Prompt: Drop the images; return everything else in the listing below exactly.

Dataset extract:
────────

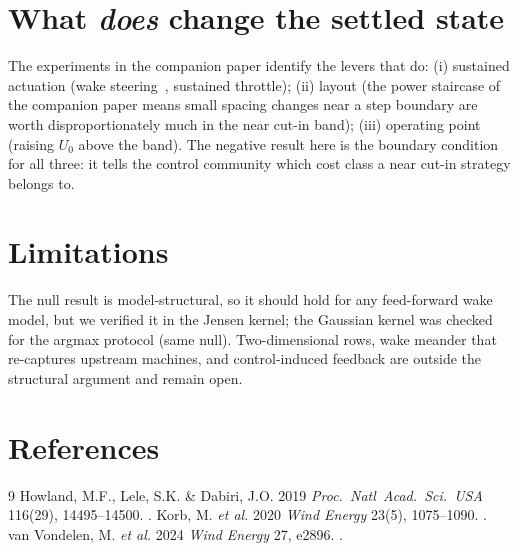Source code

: \documentclass[11pt]{article}
\begin{document}
\section{What \emph{does} change the settled state}

The experiments in the companion paper identify the levers that do: (i) sustained actuation
(wake steering~\cite{Howland2019}, sustained throttle); (ii) layout (the power staircase of
the companion paper means small spacing changes near a step boundary are worth
disproportionately much in the near cut-in band); (iii) operating point (raising $U_0$ above
the band). The negative result here is the boundary condition for all three: it tells the
control community which cost class a near cut-in strategy belongs to.

\section{Limitations}

The null result is model-structural, so it should hold for any feed-forward wake model, but
we verified it in the Jensen kernel; the Gaussian kernel was checked for the argmax protocol
(same null). Two-dimensional rows, wake meander that re-captures upstream machines, and
control-induced feedback are outside the structural argument and remain open.

\section*{References}
\begin{thebibliography}{9}
 Howland, M.F., Lele, S.K. \& Dabiri, J.O. 2019 \emph{Proc.\ Natl\ Acad.\ Sci.\ USA} 116(29), 14495--14500. .
 Korb, M. \emph{et al.} 2020 \emph{Wind Energy} 23(5), 1075--1090. .
 van Vondelen, M. \emph{et al.} 2024 \emph{Wind Energy} 27, e2896. .
\end{thebibliography}
\end{document}
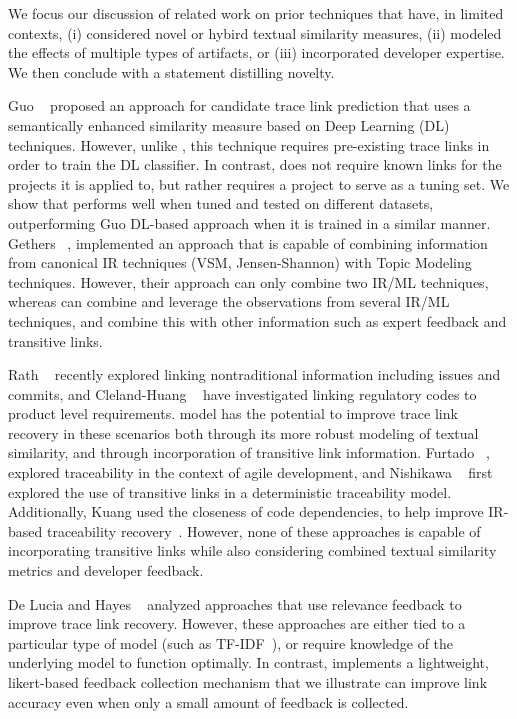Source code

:We focus our discussion of related work on prior techniques that have, in limited contexts, (i) considered novel or hybird textual similarity measures, (ii) modeled the effects of multiple types of artifacts, or (iii) incorporated developer expertise. We then conclude with a statement distilling \Comets novelty.

 Guo \etal~\citep{Guo:ICSE'17} proposed an approach for candidate trace link prediction that uses a semantically enhanced similarity measure based on Deep Learning (DL) techniques. However, unlike \Comet, this technique requires pre-existing trace links in order to train the DL classifier.  In contrast, \Comet does not require known links for the projects it is applied to, but rather requires a project to serve as a tuning set. We show that \Comet performs well when tuned and tested on different datasets, outperforming Guo \etals DL-based approach when it is trained in a similar manner. Gethers \etal~\citep{Gethers:ICSM'11}, implemented an approach that is capable of combining information from canonical IR techniques (\ie VSM, Jensen-Shannon) with Topic Modeling techniques. However, their approach can only combine two IR/ML techniques, whereas \Comet can combine and leverage the observations from several IR/ML techniques, and combine this with other information such as expert feedback and transitive links. 

 Rath \etal~\citep{Rath:ICSE'18} recently explored linking nontraditional information including issues and commits, and Cleland-Huang \etal~\cite{Cleland-Huang:ICSE'10} have investigated linking regulatory codes to product level requirements.  \Comets model has the potential to improve trace link recovery in these scenarios both through its more robust modeling of textual similarity, and through incorporation of transitive link information. Furtado \etal~\cite{Furtado:RE'16}, explored traceability in the context of agile development, and Nishikawa \etal~\cite{Nishikawa:ICSME'15} first explored the use of transitive links in a deterministic traceability model. Additionally, Kuang \etal used the closeness of code dependencies, to help improve IR-based traceability recovery~\cite{Kuang:SANER'17}. However, none of these approaches is capable of incorporating transitive links while also considering combined textual similarity metrics and developer feedback.

 De Lucia \etal \citep{DeLucia:ICSM'06} and Hayes \etal~\citep{Hayes:TSE'06} analyzed approaches that use relevance feedback to improve trace link recovery. However, these approaches are either tied to a particular type of model (such as TF-IDF~\citep{DeLucia:ICSM'06}), or require knowledge of the underlying model to function optimally. In contrast, \Comet implements a lightweight, likert-based feedback collection mechanism that we illustrate can improve link accuracy even when only a small amount of feedback is collected.
 
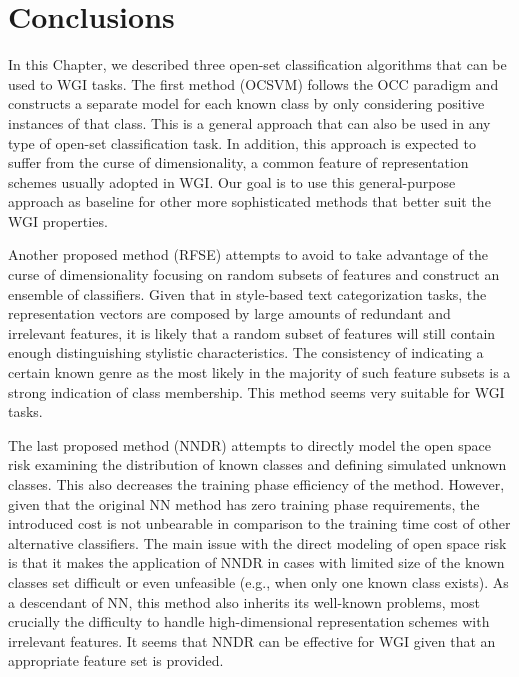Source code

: \section{Conclusions}\label{chap:openset:sec:NNRD_Description}

In this Chapter, we described three open-set classification algorithms that can be used to WGI tasks. The first method (OCSVM) follows the OCC paradigm and constructs a separate model for each known class by only considering positive instances of that class. This is a general approach that can also be used in any type of open-set classification task. In addition, this approach is expected to suffer from the curse of dimensionality, a common feature of representation schemes usually adopted in WGI. Our goal is to use this general-purpose approach as baseline for other more sophisticated methods that better suit the WGI properties.

Another proposed method (RFSE) attempts to avoid to take advantage of the curse of dimensionality focusing on random subsets of features and construct an ensemble of classifiers. Given that in style-based text categorization tasks, the representation vectors are composed by large amounts of redundant and irrelevant features, it is likely that a random subset of features will still contain enough distinguishing stylistic characteristics. The consistency of indicating a certain known genre as the most likely in the majority of such feature subsets is a strong indication of class membership. This method seems very suitable for WGI tasks. 

The last proposed method (NNDR) attempts to directly model the open space risk examining the distribution of known classes and defining simulated unknown classes. This also decreases the training phase efficiency of the method. However, given that the original NN method has zero training phase requirements, the introduced cost is not unbearable in comparison to the training time cost of other alternative classifiers. The main issue with the direct modeling of open space risk is that it makes the application of NNDR in cases with limited size of the known classes set difficult or even unfeasible (e.g., when only one known class exists). As a descendant of NN, this method also inherits its well-known problems, most crucially the difficulty to handle high-dimensional representation schemes with irrelevant features. It seems that NNDR can be effective for WGI given that an appropriate feature set is provided.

────────

Answer section:
Source code

: \documentclass[11pt]{article}
\begin{document}
\section{What \emph{does} change the settled state}

The experiments in the companion paper identify the levers that do: (i) sustained actuation
(wake steering~\cite{Howland2019}, sustained throttle); (ii) layout (the power staircase of
the companion paper means small spacing changes near a step boundary are worth
disproportionately much in the near cut-in band); (iii) operating point (raising $U_0$ above
the band). The negative result here is the boundary condition for all three: it tells the
control community which cost class a near cut-in strategy belongs to.

\section{Limitations}

The null result is model-structural, so it should hold for any feed-forward wake model, but
we verified it in the Jensen kernel; the Gaussian kernel was checked for the argmax protocol
(same null). Two-dimensional rows, wake meander that re-captures upstream machines, and
control-induced feedback are outside the structural argument and remain open.

\section*{References}
\begin{thebibliography}{9}
 Howland, M.F., Lele, S.K. \& Dabiri, J.O. 2019 \emph{Proc.\ Natl\ Acad.\ Sci.\ USA} 116(29), 14495--14500. .
 Korb, M. \emph{et al.} 2020 \emph{Wind Energy} 23(5), 1075--1090. .
 van Vondelen, M. \emph{et al.} 2024 \emph{Wind Energy} 27, e2896. .
\end{thebibliography}
\end{document}
Source code

:We focus our discussion of related work on prior techniques that have, in limited contexts, (i) considered novel or hybird textual similarity measures, (ii) modeled the effects of multiple types of artifacts, or (iii) incorporated developer expertise. We then conclude with a statement distilling \Comets novelty.

 Guo \etal~\citep{Guo:ICSE'17} proposed an approach for candidate trace link prediction that uses a semantically enhanced similarity measure based on Deep Learning (DL) techniques. However, unlike \Comet, this technique requires pre-existing trace links in order to train the DL classifier.  In contrast, \Comet does not require known links for the projects it is applied to, but rather requires a project to serve as a tuning set. We show that \Comet performs well when tuned and tested on different datasets, outperforming Guo \etals DL-based approach when it is trained in a similar manner. Gethers \etal~\citep{Gethers:ICSM'11}, implemented an approach that is capable of combining information from canonical IR techniques (\ie VSM, Jensen-Shannon) with Topic Modeling techniques. However, their approach can only combine two IR/ML techniques, whereas \Comet can combine and leverage the observations from several IR/ML techniques, and combine this with other information such as expert feedback and transitive links. 

 Rath \etal~\citep{Rath:ICSE'18} recently explored linking nontraditional information including issues and commits, and Cleland-Huang \etal~\cite{Cleland-Huang:ICSE'10} have investigated linking regulatory codes to product level requirements.  \Comets model has the potential to improve trace link recovery in these scenarios both through its more robust modeling of textual similarity, and through incorporation of transitive link information. Furtado \etal~\cite{Furtado:RE'16}, explored traceability in the context of agile development, and Nishikawa \etal~\cite{Nishikawa:ICSME'15} first explored the use of transitive links in a deterministic traceability model. Additionally, Kuang \etal used the closeness of code dependencies, to help improve IR-based traceability recovery~\cite{Kuang:SANER'17}. However, none of these approaches is capable of incorporating transitive links while also considering combined textual similarity metrics and developer feedback.

 De Lucia \etal \citep{DeLucia:ICSM'06} and Hayes \etal~\citep{Hayes:TSE'06} analyzed approaches that use relevance feedback to improve trace link recovery. However, these approaches are either tied to a particular type of model (such as TF-IDF~\citep{DeLucia:ICSM'06}), or require knowledge of the underlying model to function optimally. In contrast, \Comet implements a lightweight, likert-based feedback collection mechanism that we illustrate can improve link accuracy even when only a small amount of feedback is collected.
 
Source code

: \section{Conclusions}\label{chap:openset:sec:NNRD_Description}

In this Chapter, we described three open-set classification algorithms that can be used to WGI tasks. The first method (OCSVM) follows the OCC paradigm and constructs a separate model for each known class by only considering positive instances of that class. This is a general approach that can also be used in any type of open-set classification task. In addition, this approach is expected to suffer from the curse of dimensionality, a common feature of representation schemes usually adopted in WGI. Our goal is to use this general-purpose approach as baseline for other more sophisticated methods that better suit the WGI properties.

Another proposed method (RFSE) attempts to avoid to take advantage of the curse of dimensionality focusing on random subsets of features and construct an ensemble of classifiers. Given that in style-based text categorization tasks, the representation vectors are composed by large amounts of redundant and irrelevant features, it is likely that a random subset of features will still contain enough distinguishing stylistic characteristics. The consistency of indicating a certain known genre as the most likely in the majority of such feature subsets is a strong indication of class membership. This method seems very suitable for WGI tasks. 

The last proposed method (NNDR) attempts to directly model the open space risk examining the distribution of known classes and defining simulated unknown classes. This also decreases the training phase efficiency of the method. However, given that the original NN method has zero training phase requirements, the introduced cost is not unbearable in comparison to the training time cost of other alternative classifiers. The main issue with the direct modeling of open space risk is that it makes the application of NNDR in cases with limited size of the known classes set difficult or even unfeasible (e.g., when only one known class exists). As a descendant of NN, this method also inherits its well-known problems, most crucially the difficulty to handle high-dimensional representation schemes with irrelevant features. It seems that NNDR can be effective for WGI given that an appropriate feature set is provided.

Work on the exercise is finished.